-- Opening Marker --
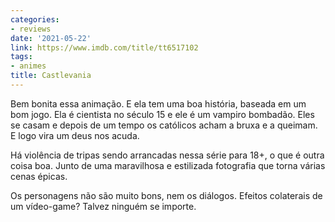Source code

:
 ```yaml
---
categories:
- reviews
date: '2021-05-22'
link: https://www.imdb.com/title/tt6517102
tags:
- animes
title: Castlevania
---
```


Bem bonita essa animação. E ela tem uma boa história, baseada em um bom jogo. Ela é cientista no século 15 e ele é um vampiro bombadão. Eles se casam e depois de um tempo os católicos acham a bruxa e a queimam. E logo vira um deus nos acuda.

Há violência de tripas sendo arrancadas nessa série para 18+, o que é outra coisa boa. Junto de uma maravilhosa e estilizada fotografia que torna várias cenas épicas.

Os personagens não são muito bons, nem os diálogos. Efeitos colaterais de um vídeo-game? Talvez ninguém se importe.
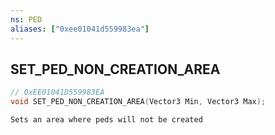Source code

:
 ```yaml
---
ns: PED
aliases: ["0xee01041d559983ea"]
---
```

## SET_PED_NON_CREATION_AREA

```c
// 0xEE01041D559983EA
void SET_PED_NON_CREATION_AREA(Vector3 Min, Vector3 Max);
```

```
Sets an area where peds will not be created
```
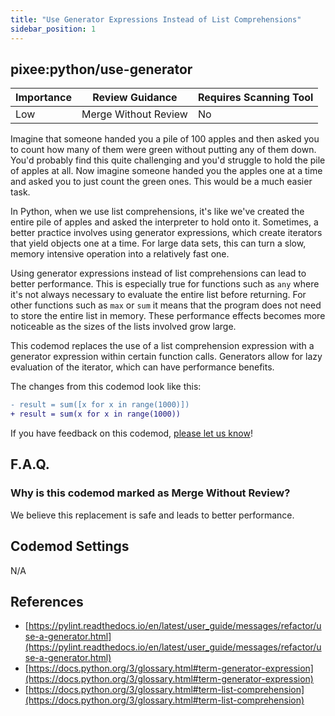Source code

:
 ```yaml
---
title: "Use Generator Expressions Instead of List Comprehensions"
sidebar_position: 1
---
```


## pixee:python/use-generator

| Importance | Review Guidance      | Requires Scanning Tool |
|------------|----------------------|------------------------|
| Low        | Merge Without Review | No                     |

Imagine that someone handed you a pile of 100 apples and then asked you to count how many of them were green without putting any of them down. You'd probably find this quite challenging and you'd struggle to hold the pile of apples at all. Now imagine someone handed you the apples one at a time and asked you to just count the green ones. This would be a much easier task.

In Python, when we use list comprehensions, it's like we've created the entire pile of apples and asked the interpreter to hold onto it. Sometimes, a better practice involves using generator expressions, which create iterators that yield objects one at a time. For large data sets, this can turn a slow, memory intensive operation into a relatively fast one.

Using generator expressions instead of list comprehensions can lead to better performance. This is especially true for functions such as `any` where it's not always necessary to evaluate the entire list before returning. For other functions such as `max` or `sum` it means that the program does not need to store the entire list in memory. These performance effects becomes more noticeable as the sizes of the lists involved grow large.

This codemod replaces the use of a list comprehension expression with a generator expression within certain function calls. Generators allow for lazy evaluation of the iterator, which can have performance benefits.

The changes from this codemod look like this:
```diff
- result = sum([x for x in range(1000)])
+ result = sum(x for x in range(1000))
```

If you have feedback on this codemod, [please let us know](mailto:feedback@pixee.ai)!

## F.A.Q.

### Why is this codemod marked as Merge Without Review?

We believe this replacement is safe and leads to better performance.

## Codemod Settings

N/A

## References

* [https://pylint.readthedocs.io/en/latest/user_guide/messages/refactor/use-a-generator.html](https://pylint.readthedocs.io/en/latest/user_guide/messages/refactor/use-a-generator.html)
* [https://docs.python.org/3/glossary.html#term-generator-expression](https://docs.python.org/3/glossary.html#term-generator-expression)
* [https://docs.python.org/3/glossary.html#term-list-comprehension](https://docs.python.org/3/glossary.html#term-list-comprehension)
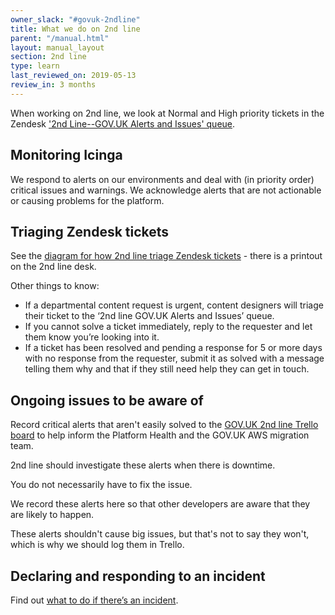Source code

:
 ```yaml
---
owner_slack: "#govuk-2ndline"
title: What we do on 2nd line
parent: "/manual.html"
layout: manual_layout
section: 2nd line
type: learn
last_reviewed_on: 2019-05-13
review_in: 3 months
---
```


When working on 2nd line, we look at Normal and High priority tickets in the Zendesk ['2nd Line--GOV.UK Alerts and Issues' queue](https://govuk.zendesk.com/agent/filters/360000051009).

## Monitoring Icinga
We respond to alerts on our environments and deal with (in priority order) critical issues and warnings. We acknowledge alerts that are not actionable or causing problems for the platform.

## Triaging Zendesk tickets
See the [diagram for how 2nd line triage Zendesk tickets](https://drive.google.com/a/digital.cabinet-office.gov.uk/file/d/0B72Q_z4wkLglYkVQd01LSWYwNjNha3NrYVVIMF91eXk3NU1r/view?usp=sharing) - there is a printout on the 2nd line desk.

Other things to know:

* If a departmental content request is urgent, content designers will triage their ticket to the ‘2nd line GOV.UK Alerts and Issues’ queue.
* If you cannot solve a ticket immediately, reply to the requester and let them know you’re looking into it.
* If a ticket has been resolved and pending a response  for 5 or more days with no response from the requester, submit it as solved with a message telling them why and that if they still need help they can get in touch.

## Ongoing issues to be aware of

Record critical alerts that aren't easily solved to the [GOV.UK 2nd line Trello board](https://trello.com/b/M7UzqXpk/govuk-2nd-line) to help inform the Platform Health and the GOV.UK AWS migration team.

2nd line should investigate these alerts when there is downtime.

You do not necessarily have to fix the issue.

We record these alerts here so that other developers are aware that they are likely to happen.

These alerts shouldn't cause big issues, but that's not to say they won't, which is why we should log them in Trello.

## Declaring and responding to an incident
Find out [what to do if there’s an incident](/manual/incident-management-guidance.html).
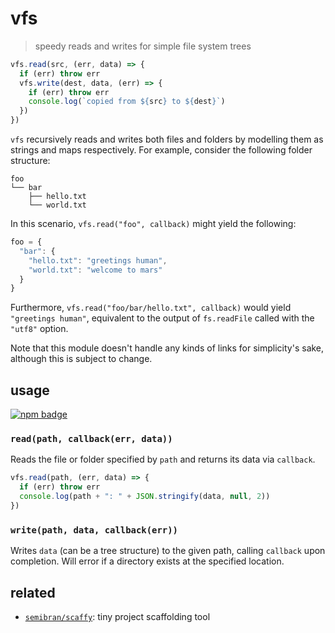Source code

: # vfs
> speedy reads and writes for simple file system trees

```js
vfs.read(src, (err, data) => {
  if (err) throw err
  vfs.write(dest, data, (err) => {
    if (err) throw err
    console.log(`copied from ${src} to ${dest}`)
  })
})
```

`vfs` recursively reads and writes both files and folders by modelling them as strings and maps respectively. For example, consider the following folder structure:

```
foo
└── bar
    ├── hello.txt
    └── world.txt
```

In this scenario, `vfs.read("foo", callback)` might yield the following:

```js
foo = {
  "bar": {
    "hello.txt": "greetings human",
    "world.txt": "welcome to mars"
  }
}
```

Furthermore, `vfs.read("foo/bar/hello.txt", callback)` would yield `"greetings human"`, equivalent to the output of `fs.readFile` called with the `"utf8"` option.

Note that this module doesn't handle any kinds of links for simplicity's sake, although this is subject to change.

## usage
[![npm badge]][npm package]

### `read(path, callback(err, data))`
Reads the file or folder specified by `path` and returns its data via `callback`.

```js
vfs.read(path, (err, data) => {
  if (err) throw err
  console.log(path + ": " + JSON.stringify(data, null, 2))
})
```

### `write(path, data, callback(err))`
Writes `data` (can be a tree structure) to the given path, calling `callback` upon completion. Will error if a directory exists at the specified location.

## related
* [`semibran/scaffy`][semibran/scaffy]: tiny project scaffolding tool

[npm badge]:       https://nodei.co/npm/@semibran/vfs.png?mini
[npm package]:     https://npmjs.com/package/@semibran/vfs
[semibran/scaffy]: https://github.com/semibran/scaffy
-- Closing Marker --
Task: Although the records contain pictures, the copy should hold only their text, reproduced exactly.

Expected output:
Source code

:
 ```yaml
---
categories:
- reviews
date: '2021-05-22'
link: https://www.imdb.com/title/tt6517102
tags:
- animes
title: Castlevania
---
```


Bem bonita essa animação. E ela tem uma boa história, baseada em um bom jogo. Ela é cientista no século 15 e ele é um vampiro bombadão. Eles se casam e depois de um tempo os católicos acham a bruxa e a queimam. E logo vira um deus nos acuda.

Há violência de tripas sendo arrancadas nessa série para 18+, o que é outra coisa boa. Junto de uma maravilhosa e estilizada fotografia que torna várias cenas épicas.

Os personagens não são muito bons, nem os diálogos. Efeitos colaterais de um vídeo-game? Talvez ninguém se importe.
Source code

:
 ```yaml
---
ns: PED
aliases: ["0xee01041d559983ea"]
---
```

## SET_PED_NON_CREATION_AREA

```c
// 0xEE01041D559983EA
void SET_PED_NON_CREATION_AREA(Vector3 Min, Vector3 Max);
```

```
Sets an area where peds will not be created
```
Source code

:
 ```yaml
---
title: "Use Generator Expressions Instead of List Comprehensions"
sidebar_position: 1
---
```


## pixee:python/use-generator

| Importance | Review Guidance      | Requires Scanning Tool |
|------------|----------------------|------------------------|
| Low        | Merge Without Review | No                     |

Imagine that someone handed you a pile of 100 apples and then asked you to count how many of them were green without putting any of them down. You'd probably find this quite challenging and you'd struggle to hold the pile of apples at all. Now imagine someone handed you the apples one at a time and asked you to just count the green ones. This would be a much easier task.

In Python, when we use list comprehensions, it's like we've created the entire pile of apples and asked the interpreter to hold onto it. Sometimes, a better practice involves using generator expressions, which create iterators that yield objects one at a time. For large data sets, this can turn a slow, memory intensive operation into a relatively fast one.

Using generator expressions instead of list comprehensions can lead to better performance. This is especially true for functions such as `any` where it's not always necessary to evaluate the entire list before returning. For other functions such as `max` or `sum` it means that the program does not need to store the entire list in memory. These performance effects becomes more noticeable as the sizes of the lists involved grow large.

This codemod replaces the use of a list comprehension expression with a generator expression within certain function calls. Generators allow for lazy evaluation of the iterator, which can have performance benefits.

The changes from this codemod look like this:
```diff
- result = sum([x for x in range(1000)])
+ result = sum(x for x in range(1000))
```

If you have feedback on this codemod, [please let us know](mailto:feedback@pixee.ai)!

## F.A.Q.

### Why is this codemod marked as Merge Without Review?

We believe this replacement is safe and leads to better performance.

## Codemod Settings

N/A

## References

* [https://pylint.readthedocs.io/en/latest/user_guide/messages/refactor/use-a-generator.html](https://pylint.readthedocs.io/en/latest/user_guide/messages/refactor/use-a-generator.html)
* [https://docs.python.org/3/glossary.html#term-generator-expression](https://docs.python.org/3/glossary.html#term-generator-expression)
* [https://docs.python.org/3/glossary.html#term-list-comprehension](https://docs.python.org/3/glossary.html#term-list-comprehension)
Source code

:
 ```yaml
---
owner_slack: "#govuk-2ndline"
title: What we do on 2nd line
parent: "/manual.html"
layout: manual_layout
section: 2nd line
type: learn
last_reviewed_on: 2019-05-13
review_in: 3 months
---
```


When working on 2nd line, we look at Normal and High priority tickets in the Zendesk ['2nd Line--GOV.UK Alerts and Issues' queue](https://govuk.zendesk.com/agent/filters/360000051009).

## Monitoring Icinga
We respond to alerts on our environments and deal with (in priority order) critical issues and warnings. We acknowledge alerts that are not actionable or causing problems for the platform.

## Triaging Zendesk tickets
See the [diagram for how 2nd line triage Zendesk tickets](https://drive.google.com/a/digital.cabinet-office.gov.uk/file/d/0B72Q_z4wkLglYkVQd01LSWYwNjNha3NrYVVIMF91eXk3NU1r/view?usp=sharing) - there is a printout on the 2nd line desk.

Other things to know:

* If a departmental content request is urgent, content designers will triage their ticket to the ‘2nd line GOV.UK Alerts and Issues’ queue.
* If you cannot solve a ticket immediately, reply to the requester and let them know you’re looking into it.
* If a ticket has been resolved and pending a response  for 5 or more days with no response from the requester, submit it as solved with a message telling them why and that if they still need help they can get in touch.

## Ongoing issues to be aware of

Record critical alerts that aren't easily solved to the [GOV.UK 2nd line Trello board](https://trello.com/b/M7UzqXpk/govuk-2nd-line) to help inform the Platform Health and the GOV.UK AWS migration team.

2nd line should investigate these alerts when there is downtime.

You do not necessarily have to fix the issue.

We record these alerts here so that other developers are aware that they are likely to happen.

These alerts shouldn't cause big issues, but that's not to say they won't, which is why we should log them in Trello.

## Declaring and responding to an incident
Find out [what to do if there’s an incident](/manual/incident-management-guidance.html).
Source code

: # vfs
> speedy reads and writes for simple file system trees

```js
vfs.read(src, (err, data) => {
  if (err) throw err
  vfs.write(dest, data, (err) => {
    if (err) throw err
    console.log(`copied from ${src} to ${dest}`)
  })
})
```

`vfs` recursively reads and writes both files and folders by modelling them as strings and maps respectively. For example, consider the following folder structure:

```
foo
└── bar
    ├── hello.txt
    └── world.txt
```

In this scenario, `vfs.read("foo", callback)` might yield the following:

```js
foo = {
  "bar": {
    "hello.txt": "greetings human",
    "world.txt": "welcome to mars"
  }
}
```

Furthermore, `vfs.read("foo/bar/hello.txt", callback)` would yield `"greetings human"`, equivalent to the output of `fs.readFile` called with the `"utf8"` option.

Note that this module doesn't handle any kinds of links for simplicity's sake, although this is subject to change.

## usage
[![npm badge]][npm package]

### `read(path, callback(err, data))`
Reads the file or folder specified by `path` and returns its data via `callback`.

```js
vfs.read(path, (err, data) => {
  if (err) throw err
  console.log(path + ": " + JSON.stringify(data, null, 2))
})
```

### `write(path, data, callback(err))`
Writes `data` (can be a tree structure) to the given path, calling `callback` upon completion. Will error if a directory exists at the specified location.

## related
* [`semibran/scaffy`][semibran/scaffy]: tiny project scaffolding tool

[npm badge]:       https://nodei.co/npm/@semibran/vfs.png?mini
[npm package]:     https://npmjs.com/package/@semibran/vfs
[semibran/scaffy]: https://github.com/semibran/scaffy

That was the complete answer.